なぜ光を知らない音楽家の音がきらきら輝くのか

今更だけれど、音楽の力というものは確かにあある。

NHKホールで開かれた「こころコンサート」を聴きに行った。小林研一郎率いる「コバケンとその仲間たちオーケストラ」に障害のある演奏家たちも加わり、ソリストを迎えての演奏会だ。

視覚障害のバイオリニストの河畠成道はサラサーテの「チゴイナーワイゼン」。トロンボーンの女の子は盲導犬を連れて登場し「誰も寝てはならぬ」をソロで演奏。ピアニストの辻井伸行ラフマニノフ「協奏曲2番第3楽章」。いずれもただ者でない演奏で、生で聴けて幸せだ。

他にもオーケストラのメンバー、太鼓のチームなど、さまざまな障害の持ち主が加わって演奏するのだが、みなえも言えぬ迫力がある。障害があるのに偉いわねえ、というレベルではない。
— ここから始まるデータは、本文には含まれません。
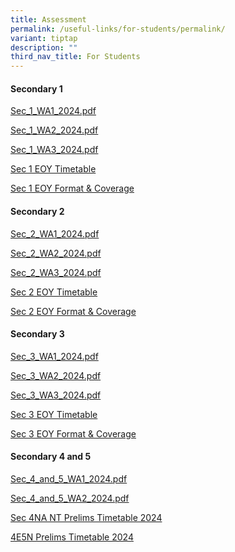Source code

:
 ```yaml
---
title: Assessment
permalink: /useful-links/for-students/permalink/
variant: tiptap
description: ""
third_nav_title: For Students
---
```

<h4><strong>Secondary 1</strong></h4>
<p><a href="/files/Pdf/Weighted Assessment/Sec_1_WA1_2024.pdf" rel="noopener noreferrer nofollow" target="_blank">Sec_1_WA1_2024.pdf</a>
</p>
<p><a href="/files/Pdf/Weighted Assessment/Sec_1_WA2_2024.pdf" rel="noopener noreferrer nofollow" target="_blank">Sec_1_WA2_2024.pdf</a>
</p>
<p><a href="/files/Pdf/Weighted Assessment/Sec_1_WA3_2024.pdf" rel="noopener noreferrer nofollow" target="_blank">Sec_1_WA3_2024.pdf</a>
</p>
<p><a href="/files/Pdf/Weighted Assessment/Sec_1_EOY_Timetable.pdf" rel="noopener nofollow" target="_blank">Sec 1 EOY Timetable</a>
</p>
<p><a href="https://drive.google.com/file/d/1RjV6w08JPGeGsg9q93svWBY0w_m0xsXF/view?usp=sharing" rel="noopener nofollow" target="_blank">Sec 1 EOY Format &amp; Coverage</a>
</p>
<h4><strong>Secondary 2</strong></h4>
<p><a href="/files/Pdf/Weighted Assessment/Sec_2_WA1_2024.pdf" rel="noopener noreferrer nofollow" target="_blank">Sec_2_WA1_2024.pdf</a>
</p>
<p><a href="/files/Pdf/Weighted Assessment/Sec_2_WA2_2024.pdf" rel="noopener noreferrer nofollow" target="_blank">Sec_2_WA2_2024.pdf</a>
</p>
<p><a href="/files/Pdf/Weighted Assessment/Sec_2_WA3_2024.pdf" rel="noopener noreferrer nofollow" target="_blank">Sec_2_WA3_2024.pdf</a>
</p>
<p><a href="/files/Pdf/Weighted Assessment/Sec_2_EOY_Timetable.pdf" rel="noopener nofollow" target="_blank">Sec 2 EOY Timetable</a>
</p>
<p><a href="https://drive.google.com/file/d/1OWLlKE670KqZsxD0FV09k0wUy5zZ7s8N/view?usp=sharing" rel="noopener nofollow" target="_blank">Sec 2 EOY Format &amp; Coverage</a>
</p>
<h4><strong>Secondary 3</strong></h4>
<p><a href="/files/Pdf/Weighted Assessment/Sec_3_WA1_2024.pdf" rel="noopener noreferrer nofollow" target="_blank">Sec_3_WA1_2024.pdf</a>
</p>
<p><a href="/files/Pdf/Weighted Assessment/Sec_3_WA2_2024.pdf" rel="noopener noreferrer nofollow" target="_blank">Sec_3_WA2_2024.pdf</a>
</p>
<p><a href="/files/Pdf/Weighted Assessment/Sec_3_WA3_2024.pdf" rel="noopener noreferrer nofollow" target="_blank">Sec_3_WA3_2024.pdf</a>
</p>
<p><a href="https://drive.google.com/file/d/14dElrZZYGIPeDQHghmlZG-IHci8IpEWR/view?usp=drive_link" rel="noopener nofollow" target="_blank">Sec 3 EOY Timetable</a>
</p>
<p><a href="https://drive.google.com/file/d/1d7mAAuZm9Y5Bt1yi_-nqGjw77divrPDy/view?usp=sharing" rel="noopener nofollow" target="_blank">Sec 3 EOY Format &amp; Coverage</a>
</p>
<h4><strong>Secondary 4 and 5</strong></h4>
<p><a href="/files/Pdf/Weighted Assessment/Sec_4_and_5_WA1_2024.pdf" rel="noopener noreferrer nofollow" target="_blank">Sec_4_and_5_WA1_2024.pdf</a>
</p>
<p><a href="/files/Pdf/Weighted Assessment/Sec_4_and_5_WA2_2024.pdf" rel="noopener noreferrer nofollow" target="_blank">Sec_4_and_5_WA2_2024.pdf</a>
</p>
<p><a href="/files/Pdf/Sec_4NA_NT_Prelims_Timetable_2024.pdf" rel="noopener noreferrer nofollow" target="_blank">Sec 4NA NT Prelims Timetable 2024</a>
</p>
<p><a href="/files/Pdf/4E5N_Prelims_Timetable_Updated_6_Aug.pdf" rel="noopener noreferrer nofollow" target="_blank">4E5N Prelims Timetable 2024</a>
</p>
<p></p>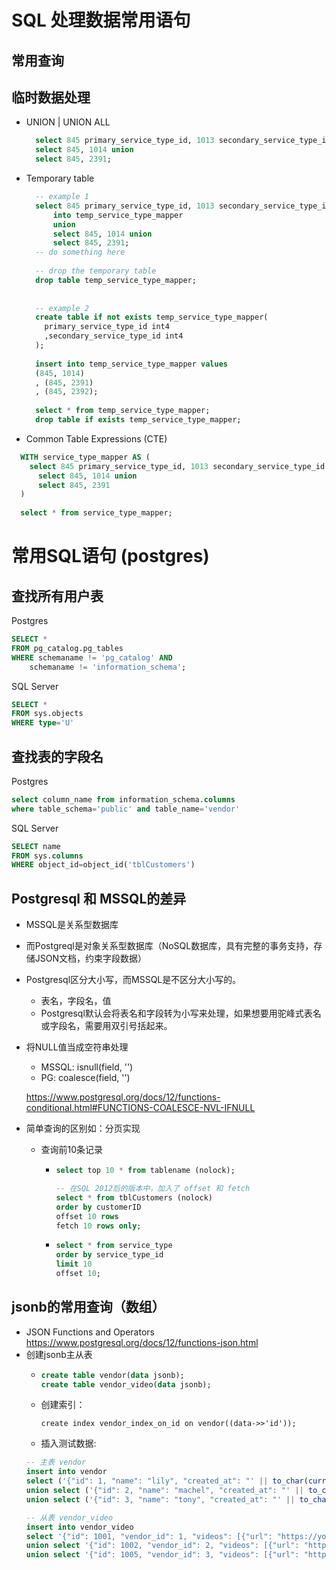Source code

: # SQL 处理数据常用语句

## 常用查询

## 临时数据处理

- UNION | UNION ALL

  ```SQL
    select 845 primary_service_type_id, 1013 secondary_service_type_id union
    select 845, 1014 union
    select 845, 2391;
  ```
  
- Temporary table
  ```SQL
    -- example 1
    select 845 primary_service_type_id, 1013 secondary_service_type_id
        into temp_service_type_mapper
        union
        select 845, 1014 union
        select 845, 2391;
    -- do something here
    
    -- drop the temporary table
    drop table temp_service_type_mapper;
    
    
    -- example 2
    create table if not exists temp_service_type_mapper(
      primary_service_type_id int4
      ,secondary_service_type_id int4
    );
    
    insert into temp_service_type_mapper values
    (845, 1014)
    , (845, 2391)
    , (845, 2392);
    
    select * from temp_service_type_mapper;
    drop table if exists temp_service_type_mapper;
  ```

 - Common Table Expressions (CTE)
  ```SQL
    WITH service_type_mapper AS (
      select 845 primary_service_type_id, 1013 secondary_service_type_id union
        select 845, 1014 union
        select 845, 2391
    )
    
    select * from service_type_mapper;
  ```
  
  
# 常用SQL语句 (postgres)
## 查找所有用户表
Postgres
```SQL
SELECT *
FROM pg_catalog.pg_tables
WHERE schemaname != 'pg_catalog' AND 
    schemaname != 'information_schema';
```

SQL Server
```SQL
SELECT * 
FROM sys.objects
WHERE type='U'
```

## 查找表的字段名

Postgres
```SQL
select column_name from information_schema.columns
where table_schema='public' and table_name='vendor'
```

SQL Server
```SQL
SELECT name 
FROM sys.columns
WHERE object_id=object_id('tblCustomers')
```

## Postgresql 和 MSSQL的差异

- MSSQL是关系型数据库
- 而Postgreql是对象关系型数据库（NoSQL数据库，具有完整的事务支持，存储JSON文档，约束字段数据）
- Postgresql区分大小写，而MSSQL是不区分大小写的。
  - 表名，字段名，值
  - Postgresql默认会将表名和字段转为小写来处理，如果想要用驼峰式表名或字段名，需要用双引号括起来。
  
- 将NULL值当成空符串处理
  - MSSQL: isnull(field, '')
  - PG: coalesce(field, '')
   
  https://www.postgresql.org/docs/12/functions-conditional.html#FUNCTIONS-COALESCE-NVL-IFNULL

- 简单查询的区别如：分页实现
  - 查询前10条记录
    - ```SQL MSSQL 
      select top 10 * from tablename (nolock);

      -- 在SQL 2012后的版本中，加入了 offset 和 fetch
      select * from tblCustomers (nolock)
      order by customerID 
      offset 10 rows
      fetch 10 rows only;

      ```
    - ```SQL Postgresql
      select * from service_type 
      order by service_type_id 
      limit 10
      offset 10;
      ```

## jsonb的常用查询（数组）
- JSON Functions and Operators
  https://www.postgresql.org/docs/12/functions-json.html
- 创建jsonb主从表
  - ```SQL
    create table vendor(data jsonb);
    create table vendor_video(data jsonb);  
    ```
  - 创建索引：
    
    ```
    create index vendor_index_on_id on vendor((data->>'id'));
    ```
    
  - 插入测试数据:
  ```SQL
  -- 主表 vendor
  insert into vendor
  select ('{"id": 1, "name": "lily", "created_at": "' || to_char(current_timestamp, 'YYYY-MM-DD"T"HH24:MI:SS.MS"Z"') || '"}')::jsonb
  union select ('{"id": 2, "name": "machel", "created_at": "' || to_char(current_timestamp, 'YYYY-MM-DD"T"HH24:MI:SS.MS"Z"') || '"}')::jsonb
  union select ('{"id": 3, "name": "tony", "created_at": "' || to_char(current_timestamp, 'YYYY-MM-DD"T"HH24:MI:SS.MS"Z"') || '"}')::jsonb;

  -- 从表 vendor_video
  insert into vendor_video
  select '{"id": 1001, "vendor_id": 1, "videos": [{"url": "https://youtube.com/watch?v=JmBgOJIPBbw","sort":1,"active":false}, {"url": "https://youtube.com/watch?v=JmBgOJIPBbw","sort":2,"active":true}]}'::jsonb
  union select '{"id": 1002, "vendor_id": 2, "videos": [{"url": "https://youtube.com/watch?v=JmBgOJIPBbw&a=2","sort":1,"active":true}, {"url": "https://youtube.com/watch?v=JmBgOJIPBbw&a=2","sort":2,"active":true}]}'::jsonb
  union select '{"id": 1005, "vendor_id": 3, "videos": [{"url": "https://youtube.com/watch?v=JmBgOJIPBbw&b=3","sort":1,"active":true}, {"url": "https://youtube.com/watch?v=JmBgOJIPBbw&b=3","sort":2,"active":true}]}'::jsonb;
  ```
神様はそれぞれに力を与えるのだなあ。

NHKの番組なのでそれらしい演出もああるにはあるが、どこかで人知れずやっているより、たくさんの人に勇気を与えるコンサートになっていると思う。

それにしてもNHKホールって弦はきれいに聞こえるのに金管楽器は遠くに聞こえる不思議なホールだね。